_TASK DIRECTIONS_.
Report each line from the data below that holds the word "convert".

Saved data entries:
# # # #

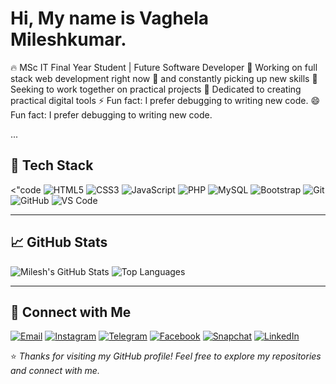 # Hi, My name is Vaghela Mileshkumar.

🔥 MSc IT Final Year Student | Future Software Developer 
🔭 Working on full stack web development right now
🌱 and constantly picking up new skills 
👯 Seeking to work together on practical projects
🧠 Dedicated to creating practical digital tools 
⚡ Fun fact: I prefer debugging to writing new code. 
😄 Fun fact: I prefer debugging to writing new code.

...

## 🧰 Tech Stack

<"code 
  <img src="https://img.shields.io/badge/HTML5-E34F26?style=flat&logo=html5&logoColor=white" alt="HTML5"/>
  <img src="https://img.shields.io/badge/CSS3-1572B6?style=flat&logo=css3&logoColor=white" alt="CSS3"/>
  <img src="https://img.shields.io/badge/JavaScript-F7DF1E?style=flat&logo=javascript&logoColor=black" alt="JavaScript"/>
  <img src="https://img.shields.io/badge/PHP-777BB4?style=flat&logo=php&logoColor=white" alt="PHP"/>
  <img src="https://img.shields.io/badge/MySQL-4479A1?style=flat&logo=mysql&logoColor=white" alt="MySQL"/>
  <img src="https://img.shields.io/badge/Bootstrap-563D7C?style=flat&logo=bootstrap&logoColor=white" alt="Bootstrap"/>
  <img src="https://img.shields.io/badge/Git-F05032?style=flat&logo=git&logoColor=white" alt="Git"/>
  <img src="https://img.shields.io/badge/GitHub-181717?style=flat&logo=github&logoColor=white" alt="GitHub"/>
  <img src="https://img.shields.io/badge/VS_Code-007ACC?style=flat&logo=visual-studio-code&logoColor=white" alt="VS Code"/>
</p>


---

## 📈 GitHub Stats

![Milesh's GitHub Stats](https://github-readme-stats.vercel.app/api?username=Milesh2309&show_icons=true&theme=radical)
![Top Languages](https://github-readme-stats.vercel.app/api/top-langs/?username=Milesh2309&layout=compact&theme=radical)

---

## 📲 Connect with Me

[![Email](https://img.shields.io/badge/Email-D14836?style=for-the-badge&logo=gmail&logoColor=white)](mailto:your-milesh2309@gmail.com)
[![Instagram](https://img.shields.io/badge/Instagram-E4405F?style=for-the-badge&logo=instagram&logoColor=white)](https://instagram.com/_milendrasinhji_610)
[![Telegram](https://img.shields.io/badge/Telegram-2CA5E0?style=for-the-badge&logo=telegram&logoColor=white)](https://t.me/milesh2309)
[![Facebook](https://img.shields.io/badge/Facebook-1877F2?style=for-the-badge&logo=facebook&logoColor=white)](https://www.facebook.com/share/14HKb6B2r61/)
[![Snapchat](https://img.shields.io/badge/Snapchat-FFFC00?style=for-the-badge&logo=snapchat&logoColor=black)](https://www.snapchat.com/add/milendrasinh20)
[![LinkedIn](https://img.shields.io/badge/LinkedIn-0A66C2?style=for-the-badge&logo=linkedin&logoColor=white)](https://www.linkedin.com/in/mileshkumar-vaghela)

⭐️ *Thanks for visiting my GitHub profile! Feel free to explore my repositories and connect with me.*
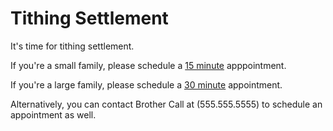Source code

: # Tithing Settlement

It's time for tithing settlement. 

If you're a small family, please schedule a [15 minute](https://calendly.com/jloosli/15min) apppointment.

If you're a large family, please schedule a [30 minute](https://calendly.com/jloosli/30min) appointment. 

Alternatively, you can contact Brother Call at (555.555.5555) to schedule an appointment as well.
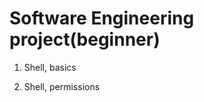 # Software Engineering project(beginner)                                                                                                                                           
1. Shell, basics                                                                                                                                                                   
                                                                                                                                                                                   
2. Shell, permissions                                                                                                                                                              

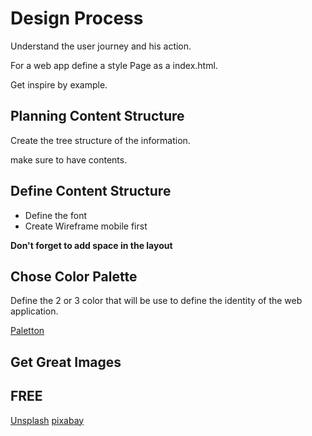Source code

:# Design Process

Understand the user journey and his action.

For a web app define a style Page as a index.html.

Get inspire by example.

## Planning Content Structure

Create the tree structure of the information.

make sure to have contents.

## Define Content Structure

- Define the font
- Create Wireframe mobile first


**Don't forget to add space in the layout**

## Chose Color Palette

Define the 2 or 3 color that will be use to define the identity of the web application.

[Paletton](http://paletton.com/)

## Get Great Images

## FREE
[Unsplash](https://unsplash.com/)
[pixabay](https://pixabay.com/)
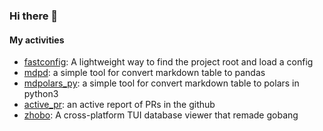 ### Hi there 👋


#### My activities


- [fastconfig](https://github.com/kyoto7250/fastconfig): A lightweight way to find the project root and load a config
- [mdpd](https://github.com/kyoto7250/mdpd): a simple tool for convert markdown table to pandas
- [mdpolars_py](https://github.com/kyoto7250/mdpd): a simple tool for convert markdown table to polars in python3
- [active_pr](https://github.com/kyoto7250/active_pr): an active report of PRs in the github
- [zhobo](https://github.com/kyoto7250/zhobo): A cross-platform TUI database viewer that remade gobang


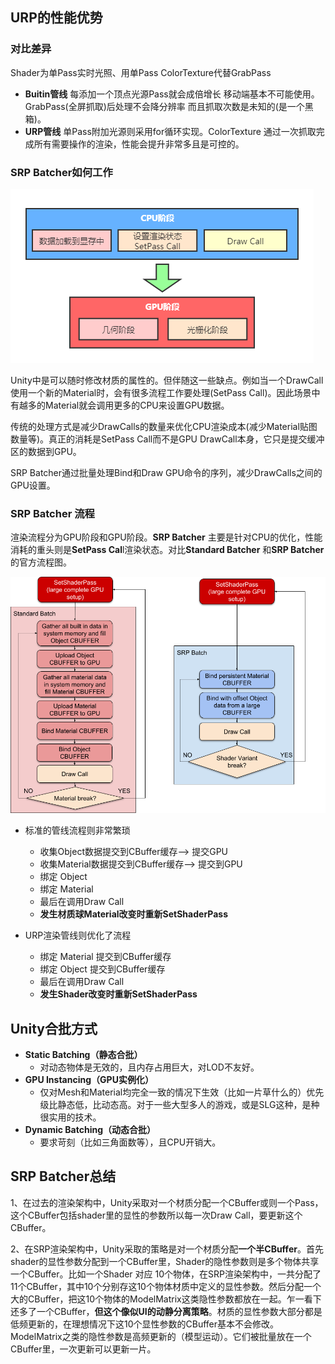 ## URP的性能优势

###  对比差异

Shader为单Pass实时光照、用单Pass ColorTexture代替GrabPass

- **Buitin管线**  每添加一个顶点光源Pass就会成倍增长 移动端基本不可能使用。GrabPass(全屏抓取)后处理不会降分辨率 而且抓取次数是未知的(是一个黑箱)。
- **URP管线**  单Pass附加光源则采用for循环实现。ColorTexture 通过一次抓取完成所有需要操作的渲染，性能会提升非常多且是可控的。

### SRP Batcher如何工作

![](img/渲染流程.png)

Unity中是可以随时修改材质的属性的。但伴随这一些缺点。例如当一个DrawCall使用一个新的Material时，会有很多流程工作要处理(SetPass Call)。因此场景中有越多的Material就会调用更多的CPU来设置GPU数据。

传统的处理方式是减少DrawCalls的数量来优化CPU渲染成本(减少Material贴图数量等)。真正的消耗是SetPass Call而不是GPU DrawCall本身，它只是提交缓冲区的数据到GPU。

SRP Batcher通过批量处理Bind和Draw GPU命令的序列，减少DrawCalls之间的GPU设置。

### SRP Batcher 流程

渲染流程分为GPU阶段和GPU阶段。**SRP Batcher** 主要是针对CPU的优化，性能消耗的重头则是**SetPass Cal**l渲染状态。对比**Standard Batcher** 和**SRP Batcher**的官方流程图。

![](img/SROShaderPass.png)

- 标准的管线流程则非常繁琐
  - 收集Object数据提交到CBuffer缓存--> 提交GPU
  - 收集Material数据提交到CBuffer缓存--> 提交到GPU
  - 绑定 Object
  - 绑定 Material
  - 最后在调用Draw Call
  - **发生材质球Material改变时重新SetShaderPass**

- URP渲染管线则优化了流程
  - 绑定 Material 提交到CBuffer缓存
  - 绑定 Object 提交到CBuffer缓存
  - 最后在调用Draw Call
  - **发生Shader改变时重新SetShaderPass**

## Unity合批方式

- **Static Batching（静态合批）**
  -  对动态物体是无效的，且内存占用巨大，对LOD不友好。
- **GPU Instancing（GPU实例化）**
  - 仅对Mesh和Material均完全一致的情况下生效（比如一片草什么的）优先级比静态低，比动态高。对于一些大型多人的游戏，或是SLG这种，是种很实用的技术。
- **Dynamic Batching（动态合批）**
  - 要求苛刻（比如三角面数等），且CPU开销大。

## SRP Batcher总结

1、在过去的渲染架构中，Unity采取对一个材质分配一个CBuffer或则一个Pass，这个CBuffer包括shader里的显性的参数所以每一次Draw Call，要更新这个CBuffer。

2、在SRP渲染架构中，Unity采取的策略是对一个材质分配**一个半CBuffer**。首先shader的显性参数分配到一个CBuffer里，Shader的隐性参数则是多个物体共享一个CBuffer。比如一个Shader 对应 10个物体，在SRP渲染架构中，一共分配了11个CBuffer，其中10个分别存这10个物体材质中定义的显性参数。然后分配一个大的CBuffer，把这10个物体的ModelMatrix这类隐性参数都放在一起。乍一看下还多了一个CBuffer，**但这个像似UI的动静分离策略**。材质的显性参数大部分都是低频更新的，在理想情况下这10个显性参数的CBuffer基本不会修改。ModelMatrix之类的隐性参数是高频更新的（模型运动）。它们被批量放在一个CBuffer里，一次更新可以更新一片。

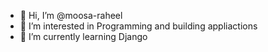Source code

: - 👋 Hi, I’m @moosa-raheel
- 👀 I’m interested in Programming and building appliactions
- 🌱 I’m currently learning Django

<!---
moosa-raheel/moosa-raheel is a ✨ special ✨ repository because its `README.md` (this file) appears on your GitHub profile.
You can click the Preview link to take a look at your changes.
--->
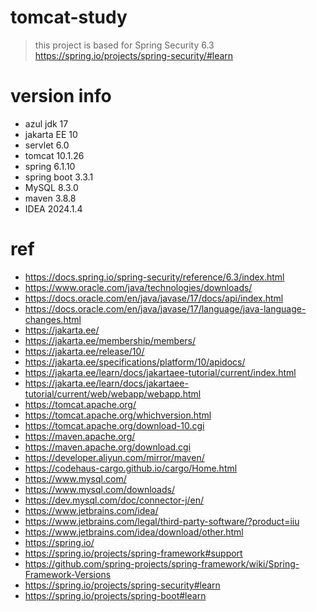 # tomcat-study

> this project is based for Spring Security 6.3 https://spring.io/projects/spring-security/#learn

# version info

- azul jdk 17
- jakarta EE 10
- servlet 6.0
- tomcat 10.1.26
- spring 6.1.10
- spring boot 3.3.1
- MySQL 8.3.0
- maven 3.8.8
- IDEA 2024.1.4


# ref

- https://docs.spring.io/spring-security/reference/6.3/index.html
- https://www.oracle.com/java/technologies/downloads/
- https://docs.oracle.com/en/java/javase/17/docs/api/index.html
- https://docs.oracle.com/en/java/javase/17/language/java-language-changes.html
- https://jakarta.ee/
- https://jakarta.ee/membership/members/
- https://jakarta.ee/release/10/
- https://jakarta.ee/specifications/platform/10/apidocs/
- https://jakarta.ee/learn/docs/jakartaee-tutorial/current/index.html
- https://jakarta.ee/learn/docs/jakartaee-tutorial/current/web/webapp/webapp.html
- https://tomcat.apache.org/
- https://tomcat.apache.org/whichversion.html
- https://tomcat.apache.org/download-10.cgi
- https://maven.apache.org/
- https://maven.apache.org/download.cgi
- https://developer.aliyun.com/mirror/maven/
- https://codehaus-cargo.github.io/cargo/Home.html
- https://www.mysql.com/
- https://www.mysql.com/downloads/
- https://dev.mysql.com/doc/connector-j/en/
- https://www.jetbrains.com/idea/
- https://www.jetbrains.com/legal/third-party-software/?product=iiu
- https://www.jetbrains.com/idea/download/other.html
- https://spring.io/
- https://spring.io/projects/spring-framework#support
- https://github.com/spring-projects/spring-framework/wiki/Spring-Framework-Versions
- https://spring.io/projects/spring-security#learn
- https://spring.io/projects/spring-boot#learn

# # # #

_EXPECTED OUTPUT_.
- [mdpd](https://github.com/kyoto7250/mdpd): a simple tool for convert markdown table to pandas
- [mdpolars_py](https://github.com/kyoto7250/mdpd): a simple tool for convert markdown table to polars in python3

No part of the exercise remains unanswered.